Rendered images with source text

-*-

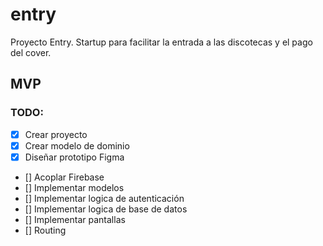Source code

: # entry

Proyecto Entry. Startup para facilitar la entrada a las discotecas y el pago del cover.

## MVP
### TODO:
- [x] Crear proyecto
- [x] Crear modelo de dominio
- [x] Diseñar prototipo Figma
- [] Acoplar Firebase
- [] Implementar modelos
- [] Implementar logica de autenticación
- [] Implementar logica de base de datos
- [] Implementar pantallas
- [] Routing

-*-

**WHAT IS EXPECTED:**
The lines to copy are those in the records above containing the word "logica".

**COMPLETED TASK:**
- [] Implementar logica de autenticación
- [] Implementar logica de base de datos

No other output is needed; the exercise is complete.